══ Material for this task ══

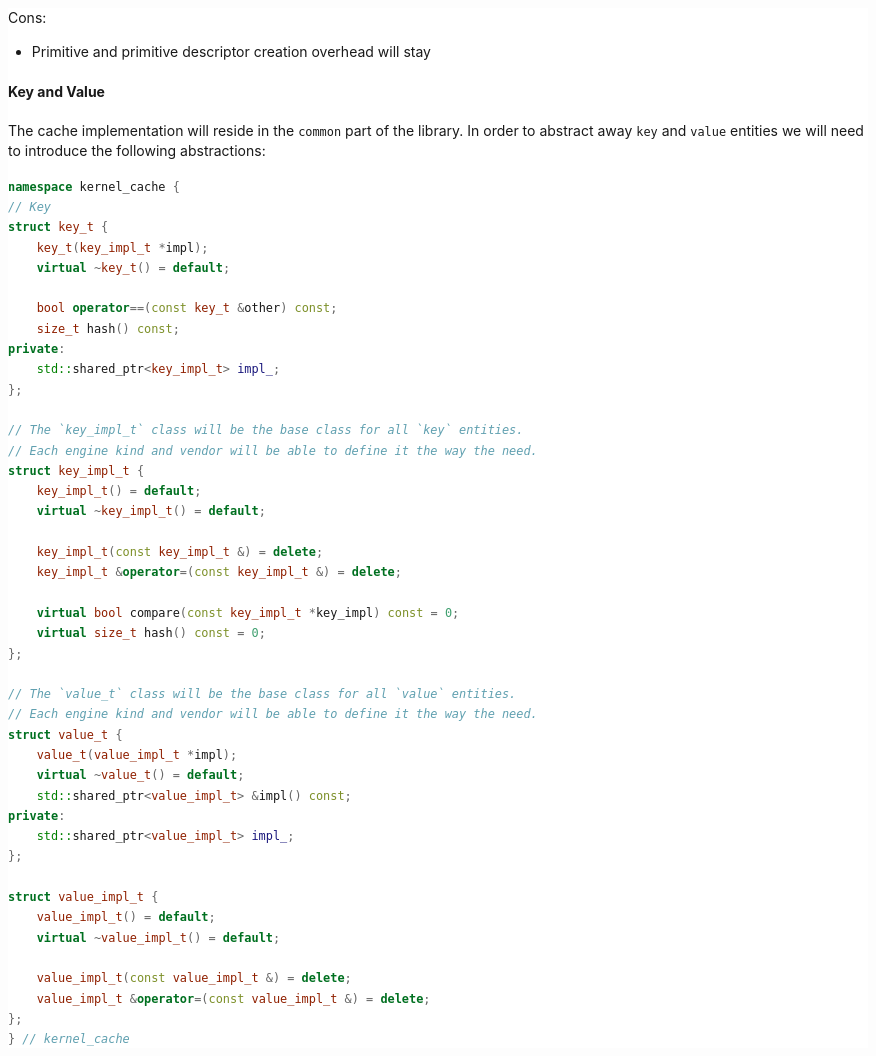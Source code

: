 Cons:
* Primitive and primitive descriptor creation overhead will stay

#### Key and Value

The cache implementation will reside in the `common` part of the library. In order
to abstract away `key` and `value` entities we will need to introduce the
following abstractions:

```cpp
namespace kernel_cache {
// Key
struct key_t {
    key_t(key_impl_t *impl);
    virtual ~key_t() = default;

    bool operator==(const key_t &other) const;
    size_t hash() const;
private:
    std::shared_ptr<key_impl_t> impl_;
};

// The `key_impl_t` class will be the base class for all `key` entities.
// Each engine kind and vendor will be able to define it the way the need.
struct key_impl_t {
    key_impl_t() = default;
    virtual ~key_impl_t() = default;

    key_impl_t(const key_impl_t &) = delete;
    key_impl_t &operator=(const key_impl_t &) = delete;

    virtual bool compare(const key_impl_t *key_impl) const = 0;
    virtual size_t hash() const = 0;
};

// The `value_t` class will be the base class for all `value` entities.
// Each engine kind and vendor will be able to define it the way the need.
struct value_t {
    value_t(value_impl_t *impl);
    virtual ~value_t() = default;
    std::shared_ptr<value_impl_t> &impl() const;
private:
    std::shared_ptr<value_impl_t> impl_;
};

struct value_impl_t {
    value_impl_t() = default;
    virtual ~value_impl_t() = default;

    value_impl_t(const value_impl_t &) = delete;
    value_impl_t &operator=(const value_impl_t &) = delete;
};
} // kernel_cache
```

═══

» **Task details**
The answer must consist of every line from the entries that holds the string "default".

» **Task response**
    virtual ~key_t() = default;
    key_impl_t() = default;
    virtual ~key_impl_t() = default;
    virtual ~value_t() = default;
    value_impl_t() = default;
    virtual ~value_impl_t() = default;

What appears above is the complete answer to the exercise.